● Directions
Transcribe the entries that follow, every word as written, and drop the pictures.

● Data in this exercise
────────────────

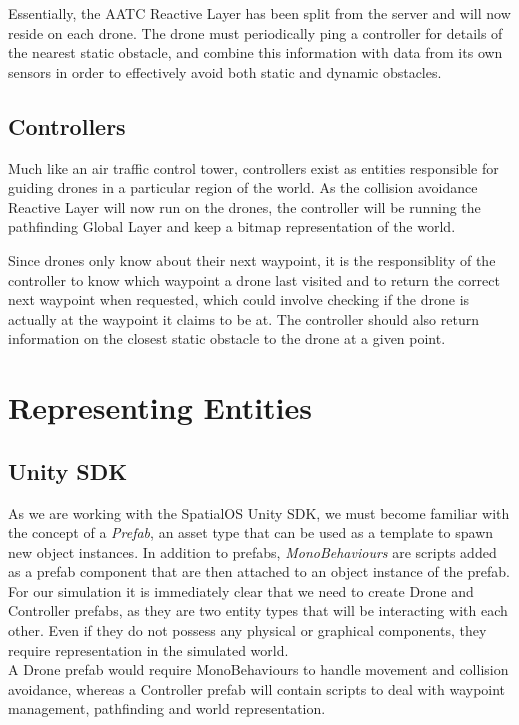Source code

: \documentclass[a4paper,11pt,titlepage]{report}
\begin{document}
Essentially, the AATC Reactive Layer has been split from the server and will now reside on each drone. The drone must periodically ping a controller for details of the nearest static obstacle, and combine this information with data from its own sensors in order to effectively avoid both static and dynamic obstacles.

\subsection{Controllers}
Much like an air traffic control tower, controllers exist as entities responsible for guiding drones in a particular region of the world. As the collision avoidance Reactive Layer will now run on the drones, the controller will be running the pathfinding Global Layer and keep a bitmap representation of the world.

\clearpage
Since drones only know about their next waypoint, it is the responsiblity of the controller to know which waypoint a drone last visited and to return the correct next waypoint when requested, which could involve checking if the drone is actually at the waypoint it claims to be at. The controller should also return information on the closest static obstacle to the drone at a given point.

\section{Representing Entities}
\subsection{Unity SDK}
As we are working with the SpatialOS Unity SDK, we must become familiar with the concept of a \textit{Prefab}, an asset type that can be used as a template to spawn new object instances. In addition to prefabs, \textit{MonoBehaviours} are scripts added as a prefab component that are then attached to an object instance of the prefab.\\

For our simulation it is immediately clear that we need to create Drone and Controller prefabs, as they are two entity types that will be interacting with each other. Even if they do not possess any physical or graphical components, they require representation in the simulated world.\\

A Drone prefab would require MonoBehaviours to handle movement and collision avoidance, whereas a Controller prefab will contain scripts to deal with waypoint management, pathfinding and world representation.
\end{document}
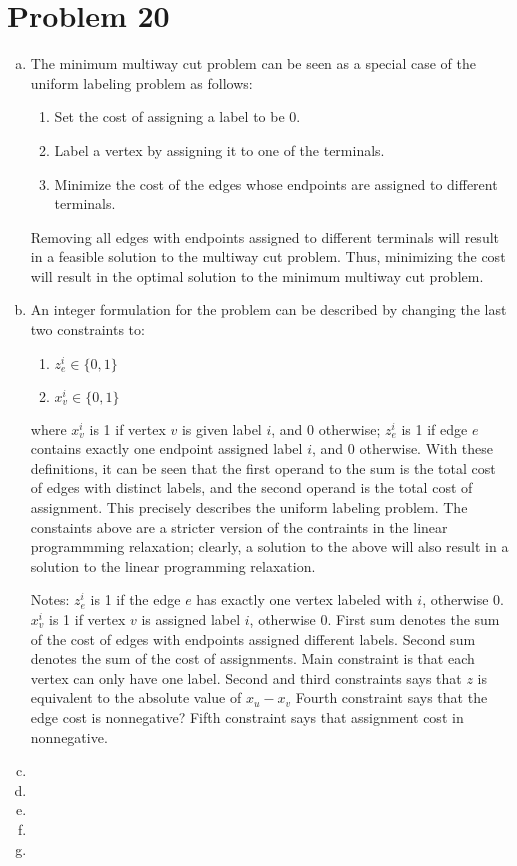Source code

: \documentclass{article}[12pt]
\begin{document}
\section{Problem 20}
\begin{enumerate}[(a)]
\item The minimum multiway cut problem can be seen as a special case of the uniform labeling problem as follows:
	\begin{enumerate}[1.]
    	\item Set the cost of assigning a label to be 0.
        \item Label a vertex by assigning it to one of the terminals.
        \item Minimize the cost of the edges whose endpoints are assigned to different terminals.
    \end{enumerate}
Removing all edges with endpoints assigned to different terminals will result in a feasible solution to the multiway cut problem. Thus, minimizing the cost will result in the optimal solution to the minimum multiway cut problem.
\item An integer formulation for the problem can be described by changing the last two constraints to:
\begin{enumerate}[1.]
	\item $z_{e}^{i} \in \{0, 1\}$
    \item $x_{v}^{i} \in \{0, 1\}$
\end{enumerate}
where $x_{v}^{i}$ is 1 if vertex $v$ is given label $i$, and 0 otherwise; $z_{e}^{i}$ is 1 if edge $e$ contains exactly one endpoint assigned label $i$, and 0 otherwise. With these definitions, it can be seen that the first operand to the sum is the total cost of edges with distinct labels, and the second operand is the total cost of assignment. This precisely describes the uniform labeling problem. The constaints above are a stricter version of the contraints in the linear programmming relaxation; clearly, a solution to the above will also result in a solution to the linear programming relaxation.


Notes:
$z_{e}^{i}$ is 1 if the edge $e$ has exactly one vertex labeled with $i$, otherwise 0. $x_{v}^{i}$ is 1 if vertex $v$ is assigned label $i$, otherwise 0. First sum denotes the sum of the cost of edges with endpoints assigned different labels. Second sum denotes the sum of the cost of assignments. Main constraint is that each vertex can only have one label. Second and third constraints says that $z$ is equivalent to the absolute value of $x_{u} - x_{v}$ Fourth constraint says that the edge cost is nonnegative? Fifth constraint says that assignment cost in nonnegative.
\item
\item
\item
\item
\item
\end{enumerate}
\end{document}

────────────────

● Task output
Source code

: \documentclass[a4paper,11pt,titlepage]{report}
\begin{document}
Essentially, the AATC Reactive Layer has been split from the server and will now reside on each drone. The drone must periodically ping a controller for details of the nearest static obstacle, and combine this information with data from its own sensors in order to effectively avoid both static and dynamic obstacles.

\subsection{Controllers}
Much like an air traffic control tower, controllers exist as entities responsible for guiding drones in a particular region of the world. As the collision avoidance Reactive Layer will now run on the drones, the controller will be running the pathfinding Global Layer and keep a bitmap representation of the world.

\clearpage
Since drones only know about their next waypoint, it is the responsiblity of the controller to know which waypoint a drone last visited and to return the correct next waypoint when requested, which could involve checking if the drone is actually at the waypoint it claims to be at. The controller should also return information on the closest static obstacle to the drone at a given point.

\section{Representing Entities}
\subsection{Unity SDK}
As we are working with the SpatialOS Unity SDK, we must become familiar with the concept of a \textit{Prefab}, an asset type that can be used as a template to spawn new object instances. In addition to prefabs, \textit{MonoBehaviours} are scripts added as a prefab component that are then attached to an object instance of the prefab.\\

For our simulation it is immediately clear that we need to create Drone and Controller prefabs, as they are two entity types that will be interacting with each other. Even if they do not possess any physical or graphical components, they require representation in the simulated world.\\

A Drone prefab would require MonoBehaviours to handle movement and collision avoidance, whereas a Controller prefab will contain scripts to deal with waypoint management, pathfinding and world representation.
\end{document}
Source code

: \documentclass{article}[12pt]
\begin{document}
\section{Problem 20}
\begin{enumerate}[(a)]
\item The minimum multiway cut problem can be seen as a special case of the uniform labeling problem as follows:
	\begin{enumerate}[1.]
    	\item Set the cost of assigning a label to be 0.
        \item Label a vertex by assigning it to one of the terminals.
        \item Minimize the cost of the edges whose endpoints are assigned to different terminals.
    \end{enumerate}
Removing all edges with endpoints assigned to different terminals will result in a feasible solution to the multiway cut problem. Thus, minimizing the cost will result in the optimal solution to the minimum multiway cut problem.
\item An integer formulation for the problem can be described by changing the last two constraints to:
\begin{enumerate}[1.]
	\item $z_{e}^{i} \in \{0, 1\}$
    \item $x_{v}^{i} \in \{0, 1\}$
\end{enumerate}
where $x_{v}^{i}$ is 1 if vertex $v$ is given label $i$, and 0 otherwise; $z_{e}^{i}$ is 1 if edge $e$ contains exactly one endpoint assigned label $i$, and 0 otherwise. With these definitions, it can be seen that the first operand to the sum is the total cost of edges with distinct labels, and the second operand is the total cost of assignment. This precisely describes the uniform labeling problem. The constaints above are a stricter version of the contraints in the linear programmming relaxation; clearly, a solution to the above will also result in a solution to the linear programming relaxation.


Notes:
$z_{e}^{i}$ is 1 if the edge $e$ has exactly one vertex labeled with $i$, otherwise 0. $x_{v}^{i}$ is 1 if vertex $v$ is assigned label $i$, otherwise 0. First sum denotes the sum of the cost of edges with endpoints assigned different labels. Second sum denotes the sum of the cost of assignments. Main constraint is that each vertex can only have one label. Second and third constraints says that $z$ is equivalent to the absolute value of $x_{u} - x_{v}$ Fourth constraint says that the edge cost is nonnegative? Fifth constraint says that assignment cost in nonnegative.
\item
\item
\item
\item
\item
\end{enumerate}
\end{document}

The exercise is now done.